MoneyLion shareholders greenlight acquisition by Gen Digital

Published 10/04/2025, 21:22
MoneyLion shareholders greenlight acquisition by Gen Digital

NEW YORK - Shareholders of MoneyLion Inc. (NYSE: ML) have voted in favor of the company's acquisition by Gen Digital Inc. (NASDAQ: GEN), as per the latest corporate update. Gen Digital, currently trading at $24.26 with a market capitalization of $14.95 billion, has received the necessary stockholder approval for this definitive agreement, paving the way for the completion of the transaction. According to InvestingPro analysis, Gen Digital shows a GOOD overall financial health score.

Under the approved terms, each share of MoneyLion's Class A common stock will be converted into the right to receive $82.00 in cash and one contingent value right. This right entitles the holder to a contingent payment of 0.7546 shares of Gen Digital common stock, provided Gen Digital's average share price hits at least $37.50 over 30 consecutive trading days between December 10, 2024, and 24 months post-closure. InvestingPro data indicates Gen Digital is currently undervalued, with analyst price targets ranging from $25 to $37.

The acquisition, which has already secured all regulatory approvals, is expected to finalize on April 17, 2025, subject to customary closing conditions. Following the completion of this deal, MoneyLion will operate as a subsidiary of Gen Digital, and MoneyLion's common stock will be delisted from public trading. Gen Digital maintains strong fundamentals with an impressive 80.3% gross profit margin and healthy cash flows, according to InvestingPro data.

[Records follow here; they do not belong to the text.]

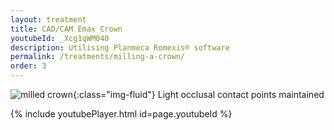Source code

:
 ```yaml
---
layout: treatment
title: CAD/CAM Emax Crown
youtubeId: _Xcg1qWM040
description: Utilising Planmeca Romexis® software
permalink: /treatments/milling-a-crown/
order: 3
---
```


![milled crown](/images/crown.jpg){:class="img-fluid"}
Light occlusal contact points maintained

{% include youtubePlayer.html id=page.youtubeId %}
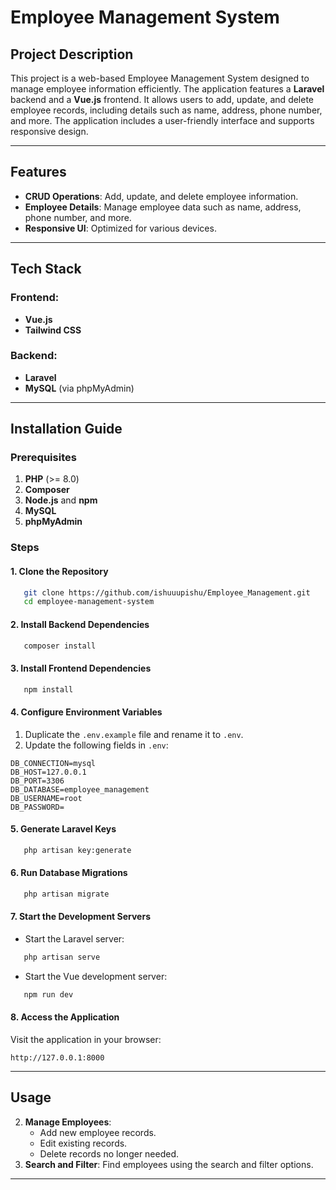 # Employee Management System

## Project Description
This project is a web-based Employee Management System designed to manage employee information efficiently. The application features a **Laravel** backend and a **Vue.js** frontend. It allows users to add, update, and delete employee records, including details such as name, address, phone number, and more. The application includes a user-friendly interface and supports responsive design.

---

## Features

- **CRUD Operations**: Add, update, and delete employee information.
- **Employee Details**: Manage employee data such as name, address, phone number, and more.
- **Responsive UI**: Optimized for various devices.

---

## Tech Stack

### Frontend:
- **Vue.js**
- **Tailwind CSS** 

### Backend:
- **Laravel**
- **MySQL** (via phpMyAdmin)

---

## Installation Guide

### Prerequisites

1. **PHP** (>= 8.0)
2. **Composer**
3. **Node.js** and **npm**
4. **MySQL**
5. **phpMyAdmin**

### Steps

#### 1. Clone the Repository
```bash
   git clone https://github.com/ishuuupishu/Employee_Management.git
   cd employee-management-system
```

#### 2. Install Backend Dependencies
```bash
   composer install
```

#### 3. Install Frontend Dependencies
```bash
   npm install
```

#### 4. Configure Environment Variables
1. Duplicate the `.env.example` file and rename it to `.env`.
2. Update the following fields in `.env`:
```env
DB_CONNECTION=mysql
DB_HOST=127.0.0.1
DB_PORT=3306
DB_DATABASE=employee_management
DB_USERNAME=root
DB_PASSWORD=
```

#### 5. Generate Laravel Keys
```bash
   php artisan key:generate
```

#### 6. Run Database Migrations
```bash
   php artisan migrate
```

#### 7. Start the Development Servers
- Start the Laravel server:
```bash
   php artisan serve
```
- Start the Vue development server:
```bash
   npm run dev
```

#### 8. Access the Application
Visit the application in your browser:
```
http://127.0.0.1:8000
```

---

## Usage

2. **Manage Employees**:
   - Add new employee records.
   - Edit existing records.
   - Delete records no longer needed.
3. **Search and Filter**: Find employees using the search and filter options.

---
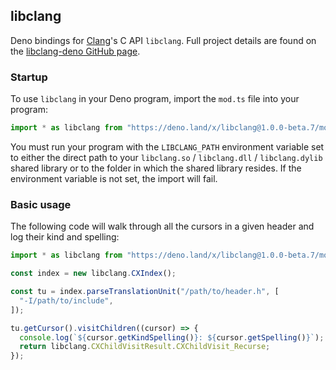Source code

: ## libclang

Deno bindings for [Clang](https://clang.llvm.org/)'s C API `libclang`. Full
project details are found on the
[libclang-deno GitHub page](https://github.com/aapoalas/libclang-deno).

### Startup

To use `libclang` in your Deno program, import the `mod.ts` file into your
program:

```ts
import * as libclang from "https://deno.land/x/libclang@1.0.0-beta.7/mod.ts";
```

You must run your program with the `LIBCLANG_PATH` environment variable set to
either the direct path to your `libclang.so` / `libclang.dll` / `libclang.dylib`
shared library or to the folder in which the shared library resides. If the
environment variable is not set, the import will fail.

### Basic usage

The following code will walk through all the cursors in a given header and log
their kind and spelling:

```ts
import * as libclang from "https://deno.land/x/libclang@1.0.0-beta.7/mod.ts";

const index = new libclang.CXIndex();

const tu = index.parseTranslationUnit("/path/to/header.h", [
  "-I/path/to/include",
]);

tu.getCursor().visitChildren((cursor) => {
  console.log(`${cursor.getKindSpelling()}: ${cursor.getSpelling()}`);
  return libclang.CXChildVisitResult.CXChildVisit_Recurse;
});
```
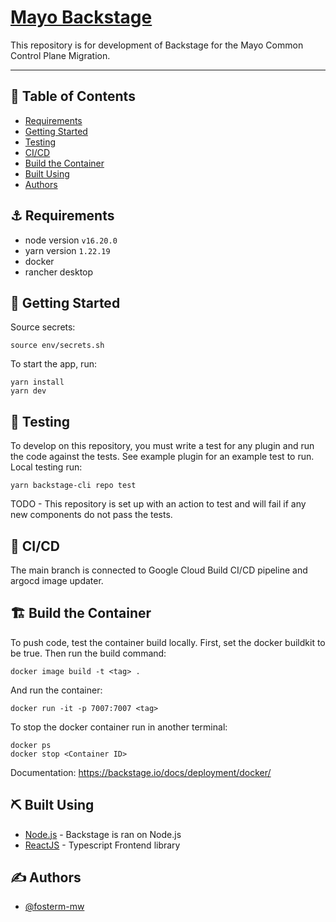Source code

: # [Mayo Backstage](https://backstage.io)

This repository is for development of Backstage for the Mayo Common Control Plane Migration.

---

## 📝 Table of Contents

- [Requirements](#requirements)
- [Getting Started](#getting_started)
- [Testing](#testing)
- [CI/CD](#cicd)
- [Build the Container](#build_the_container)
- [Built Using](#built_using)
- [Authors](#authors)

## ⚓ Requirements <a name = "requirements"></a>

- node version `v16.20.0`
- yarn version `1.22.19`
- docker
- rancher desktop

## 🏁 Getting Started <a name = "getting_started"></a>

Source secrets:
```
source env/secrets.sh
```

To start the app, run:

```
yarn install
yarn dev
```

## 🧪 Testing <a name = "testing"></a>
To develop on this repository, you must write a test for any plugin and run the code against the tests.
See example plugin for an example test to run.
Local testing run:
```
yarn backstage-cli repo test
```
TODO - This repository is set up with an action to test and will fail if any new components do not pass the tests.

## 🚀 CI/CD <a name = "cicd"></a>
The main branch is connected to Google Cloud Build CI/CD pipeline and argocd image updater.

## 🏗️ Build the Container <a name = "build_the_container"></a>
To push code, test the container build locally. First, set the docker buildkit to be true. 
Then run the build command:
```
docker image build -t <tag> .
```
And run the container:
```
docker run -it -p 7007:7007 <tag>
```
To stop the docker container run in another terminal:
```
docker ps
docker stop <Container ID>
```
Documentation: https://backstage.io/docs/deployment/docker/

## ⛏️ Built Using <a name = "built_using"></a>

- [Node.js](https://nodejs.org/en/docs/) - Backstage is ran on Node.js
- [ReactJS](https://reactjs.org/) - Typescript Frontend library

## ✍️ Authors <a name = "authors"></a>

- [@fosterm-mw](https://github.com/fosterm-mw)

MoneyLion, established in 2013, is recognized for its financial technology innovations, particularly its consumer finance super app and enterprise embedded finance platform. The company's mission is to empower consumers to make informed financial decisions through personalized products, content, and a comprehensive marketplace technology.

The acquisition is anticipated to enhance the financial and strategic position of the combined entity. Gen Digital's robust financial health is evidenced by its $3.9 billion in revenue and strong EBITDA of $2.2 billion in the last twelve months. However, the press release also cautions that forward-looking statements regarding expectations and benefits of the transaction involve risks and uncertainties, and actual results may differ materially. For deeper insights into Gen Digital's financial metrics and growth potential, access the comprehensive Pro Research Report available exclusively on InvestingPro.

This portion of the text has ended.